List each line of the data that holds the string "epsilon".

# Data shown
# # # # # # #

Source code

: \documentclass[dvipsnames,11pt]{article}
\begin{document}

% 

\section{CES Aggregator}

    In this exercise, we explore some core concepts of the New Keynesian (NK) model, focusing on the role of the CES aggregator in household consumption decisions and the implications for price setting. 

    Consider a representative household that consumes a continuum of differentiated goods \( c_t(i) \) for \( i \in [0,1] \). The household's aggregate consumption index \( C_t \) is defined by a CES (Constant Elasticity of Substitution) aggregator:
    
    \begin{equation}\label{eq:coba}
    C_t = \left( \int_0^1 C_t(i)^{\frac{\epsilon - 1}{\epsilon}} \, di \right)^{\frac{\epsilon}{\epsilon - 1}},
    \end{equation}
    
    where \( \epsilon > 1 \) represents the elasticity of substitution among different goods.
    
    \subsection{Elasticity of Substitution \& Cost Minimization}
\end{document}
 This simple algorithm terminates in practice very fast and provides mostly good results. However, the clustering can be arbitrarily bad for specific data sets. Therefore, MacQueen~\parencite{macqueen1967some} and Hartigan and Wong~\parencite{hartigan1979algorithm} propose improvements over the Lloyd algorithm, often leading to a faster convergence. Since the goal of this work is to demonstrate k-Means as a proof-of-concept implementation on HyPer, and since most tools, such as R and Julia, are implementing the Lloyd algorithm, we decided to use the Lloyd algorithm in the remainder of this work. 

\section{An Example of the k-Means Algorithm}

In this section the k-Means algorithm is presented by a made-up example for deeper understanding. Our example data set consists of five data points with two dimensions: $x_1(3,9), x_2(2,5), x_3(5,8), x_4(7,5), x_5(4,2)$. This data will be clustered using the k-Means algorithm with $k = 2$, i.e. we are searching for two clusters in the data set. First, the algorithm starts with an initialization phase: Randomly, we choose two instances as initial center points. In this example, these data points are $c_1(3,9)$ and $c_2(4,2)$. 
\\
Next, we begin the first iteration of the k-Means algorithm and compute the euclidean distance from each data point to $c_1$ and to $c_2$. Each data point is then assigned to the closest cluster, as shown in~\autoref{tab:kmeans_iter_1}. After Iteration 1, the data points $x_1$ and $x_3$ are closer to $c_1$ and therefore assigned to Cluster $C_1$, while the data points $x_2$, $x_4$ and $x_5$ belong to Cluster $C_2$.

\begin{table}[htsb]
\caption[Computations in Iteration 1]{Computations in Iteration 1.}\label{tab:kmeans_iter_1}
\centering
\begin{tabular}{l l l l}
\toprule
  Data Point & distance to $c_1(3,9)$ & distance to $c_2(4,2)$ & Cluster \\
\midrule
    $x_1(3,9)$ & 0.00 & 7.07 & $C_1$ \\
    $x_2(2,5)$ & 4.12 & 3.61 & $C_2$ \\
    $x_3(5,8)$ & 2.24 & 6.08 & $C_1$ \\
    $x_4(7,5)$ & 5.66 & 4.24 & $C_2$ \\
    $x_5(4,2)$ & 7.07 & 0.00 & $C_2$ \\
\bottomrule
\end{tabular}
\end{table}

# # # # # # #

# Written answer
    C_t = \left( \int_0^1 C_t(i)^{\frac{\epsilon - 1}{\epsilon}} \, di \right)^{\frac{\epsilon}{\epsilon - 1}},
    where \( \epsilon > 1 \) represents the elasticity of substitution among different goods.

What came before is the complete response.